La polémique est née à l’automne avec la sortie du jeu Star Wars Battlefront II et ses coffres à butin au contenu aléatoire, dit « lootboxes », vendus en monnaie réelle. Les joueurs avaient calculé qu’il leur faudrait environ 2 100 dollars d’achats de lootboxes ou 4 528 heures de jeu pour débloquer tout le contenu du titre. « Un casino en ligne avec un décor Star Wars », a critiqué Chris Lee, élu démocrate d’Hawaï, qui est devenu en février le premier Etat américain à étudier un projet de loi sur la question. En Europe, les commissions de régulation des jeux d’argent belge, britannique, française et néerlandaise ont lancé « une réflexion commune », témoignait à l’époque le gendarme français des jeux en ligne, l’Arjel.
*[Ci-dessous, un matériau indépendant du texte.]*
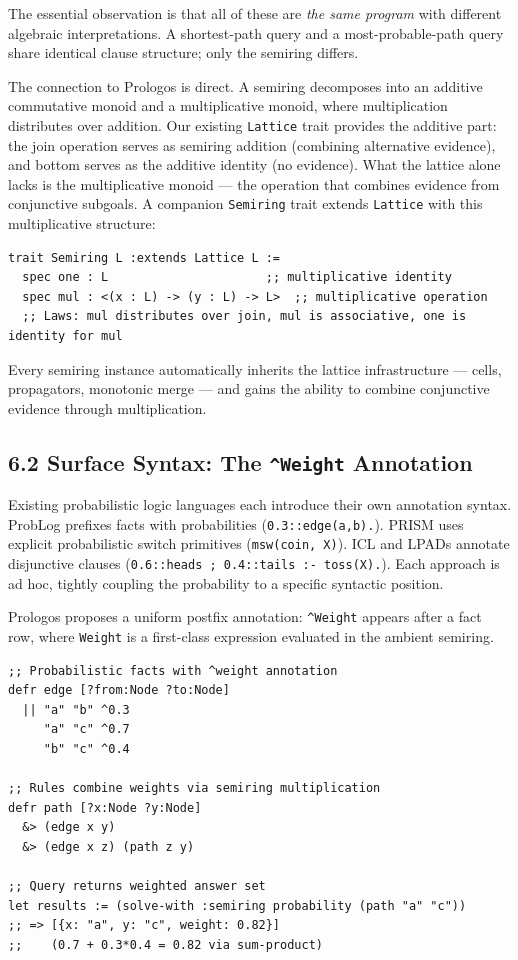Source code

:\documentclass[11pt]{article}
\begin{document}
The essential observation is that all of these are \emph{the same program} with different algebraic interpretations. A shortest-path query and a most-probable-path query share identical clause structure; only the semiring differs.

The connection to Prologos is direct. A semiring decomposes into an additive commutative monoid and a multiplicative monoid, where multiplication distributes over addition. Our existing \texttt{Lattice} trait provides the additive part: the join operation serves as semiring addition (combining alternative evidence), and bottom serves as the additive identity (no evidence). What the lattice alone lacks is the multiplicative monoid --- the operation that combines evidence from conjunctive subgoals. A companion \texttt{Semiring} trait extends \texttt{Lattice} with this multiplicative structure:

\begin{verbatim}
trait Semiring L :extends Lattice L :=
  spec one : L                      ;; multiplicative identity
  spec mul : <(x : L) -> (y : L) -> L>  ;; multiplicative operation
  ;; Laws: mul distributes over join, mul is associative, one is identity for mul
\end{verbatim}

Every semiring instance automatically inherits the lattice infrastructure --- cells, propagators, monotonic merge --- and gains the ability to combine conjunctive evidence through multiplication.
\subsection{6.2 Surface Syntax: The \texttt{\textasciicircum{}Weight} Annotation}
\label{sec:orgd094955}

Existing probabilistic logic languages each introduce their own annotation syntax. ProbLog prefixes facts with probabilities (\texttt{0.3::edge(a,b).}). PRISM uses explicit probabilistic switch primitives (\texttt{msw(coin, X)}). ICL and LPADs annotate disjunctive clauses (\texttt{0.6::heads ; 0.4::tails :- toss(X).}). Each approach is ad hoc, tightly coupling the probability to a specific syntactic position.

Prologos proposes a uniform postfix annotation: \texttt{\textasciicircum{}Weight} appears after a fact row, where \texttt{Weight} is a first-class expression evaluated in the ambient semiring.

\begin{verbatim}
;; Probabilistic facts with ^weight annotation
defr edge [?from:Node ?to:Node]
  || "a" "b" ^0.3
     "a" "c" ^0.7
     "b" "c" ^0.4

;; Rules combine weights via semiring multiplication
defr path [?x:Node ?y:Node]
  &> (edge x y)
  &> (edge x z) (path z y)

;; Query returns weighted answer set
let results := (solve-with :semiring probability (path "a" "c"))
;; => [{x: "a", y: "c", weight: 0.82}]
;;    (0.7 + 0.3*0.4 = 0.82 via sum-product)
\end{verbatim}
\end{document}

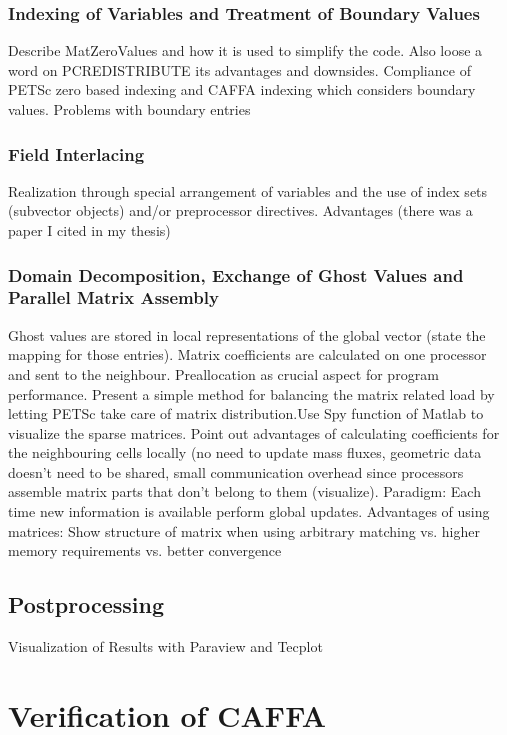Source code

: \documentclass[article,type=msc,colorback,accentcolor=tud2a]{tudthesis}
\begin{document}
      \subsubsection{Indexing of Variables and Treatment of Boundary Values}
      Describe MatZeroValues and how it is used to simplify the code. Also loose a word on PCREDISTRIBUTE its advantages and downsides. Compliance of PETSc zero based indexing and CAFFA indexing which considers boundary values. Problems with boundary entries
      \subsubsection{Field Interlacing}
      Realization through special arrangement of variables and the use of index sets (subvector objects) and/or preprocessor directives. Advantages (there was a paper I cited in my thesis)
      \subsubsection{Domain Decomposition, Exchange of Ghost Values and Parallel Matrix Assembly}

      Ghost values are stored in local representations of the global vector (state the mapping for those entries). Matrix coefficients are calculated on one processor and sent to the neighbour. Preallocation as crucial aspect for program performance. Present a simple method for balancing the matrix related load by letting PETSc take care of matrix distribution.Use Spy function of Matlab to visualize the sparse matrices. Point out advantages of calculating coefficients for the neighbouring cells locally (no need to update mass fluxes, geometric data doesn't need to be shared, small communication overhead since processors assemble matrix parts that don't belong to them (visualize). Paradigm: Each time new information is available perform global updates. Advantages of using matrices: Show structure of matrix when using arbitrary matching vs. higher memory requirements vs. better convergence

    \subsection{Postprocessing}
    
      Visualization of Results with Paraview and Tecplot

  \section{Verification of CAFFA}
    
\end{document}
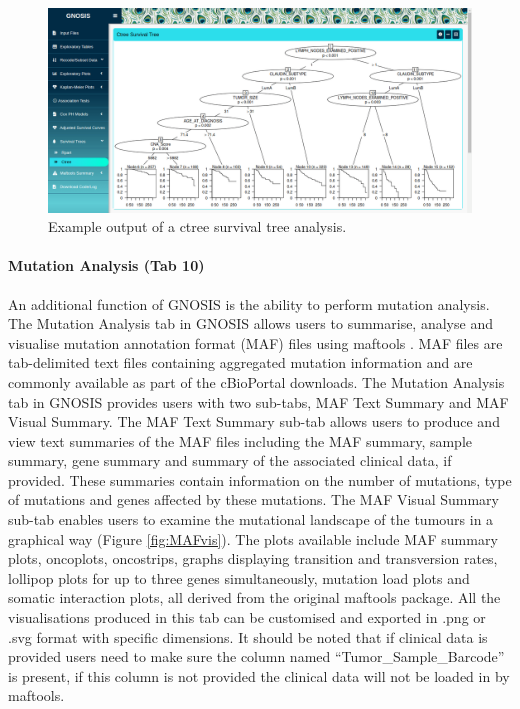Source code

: \begin{figure}
\center
\includegraphics[width=1\textwidth]{../figures/Chapter_3/GNOSIS_Fig9.png}
\caption[Example output of a ctree survival tree analysis.]{Example output of a ctree survival tree analysis.}
\label{fig:GNOSIS_Tab8}
\end{figure}

\paragraph{Mutation Analysis (Tab 10)}
\hfill

\noindent An additional function of GNOSIS is the ability to perform mutation analysis. The Mutation Analysis tab in GNOSIS allows users to summarise, analyse and visualise mutation annotation format (MAF) files using maftools \citep{maftools}. MAF files are tab-delimited text files containing aggregated mutation information and are commonly available as part of the cBioPortal downloads. The Mutation Analysis tab in GNOSIS provides users with two sub-tabs, MAF Text Summary and MAF Visual Summary. The MAF Text Summary sub-tab allows users to produce and view text summaries of the MAF files including the MAF summary, sample summary, gene summary and summary of the associated clinical data, if provided. These summaries contain information on the number of mutations, type of mutations and genes affected by these mutations. The MAF Visual Summary sub-tab enables users to examine the mutational landscape of the tumours in a graphical way (Figure \ref{fig:MAFvis}). The plots available include MAF summary plots, oncoplots, oncostrips, graphs displaying transition and transversion rates, lollipop plots for up to three genes simultaneously, mutation load plots and somatic interaction plots, all derived from the original maftools package. All the visualisations produced in this tab can be customised and exported in .png or .svg format with specific dimensions. It should be noted that if clinical data is provided users need to make sure the column named “Tumor\_Sample\_Barcode” is present, if this column is not provided the clinical data will not be loaded in by maftools.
« Nous sommes convaincus que les importants efforts d’autorégulation de l’industrie restent la manière la plus efficace de régler ces questions importantes, et ce système a prouvé son efficacité depuis longtemps », a déclaré mercredi 14 février un porte-parole de l’ESA au site Game Industry. Ubisoft a estimé de son côté qu’il ne s’agissait « pas d’un problème de régulation majeur ». Les lootboxes feront partie en France des points de discussion du groupe d’étude parlementaire sur le jeu vidéo, annoncé au début de 2018 et officiellement lancé en mars.

  • Des députés français vont se pencher sur les conditions de travail

Alors que le mouvement #MeToo a relativement épargné le jeu vidéo, de nombreuses professionnelles du secteur interrogées par Le Monde évoquent un milieu sexiste à la parole cadenassée. D’une manière générale, plusieurs enquêtes publiées depuis la fin d’année 2017 par Le Monde, Mediapart, Canard PC ou encore Gamekult, et l’apparition d’associations comme le Rassemblement inclusif du jeu vidéo (RIJV) et du Syndicat des travailleurs du jeu vidéo (STJV) ont mis en lumière les nombreux manquements des studios français au droit du travail : management chaotique, surcharge de travail, bas salaires, etc. A la mi-février, un studio de jeu vidéo français s’est mis en grève, une première en sept ans. Alexis Corbière, porte-parole de La France insoumise, a interpellé le gouvernement en invoquant un « mal-être profond et constant dans cette industrie ».

Après avoir dans un premier temps écarté ces questions, Denis Masseglia, député La République en marche à l’origine du groupe d’étude sur le jeu vidéo, initialement censé défendre les intérêts des industriels, a déclaré mardi 6 mars que parmi ses chantiers figuraient « aussi la question des salaires et des conditions de travail. », tout en rappelant que le rôle du groupe n’est pas de légiférer. De son côté, le Syndicat national du jeu vidéo (SNJV), qui compte essentiellement des dirigeants et des cadres de studios, a déclaré vouloir travailler à « identifier les freins à l’épanouissement des salariés ».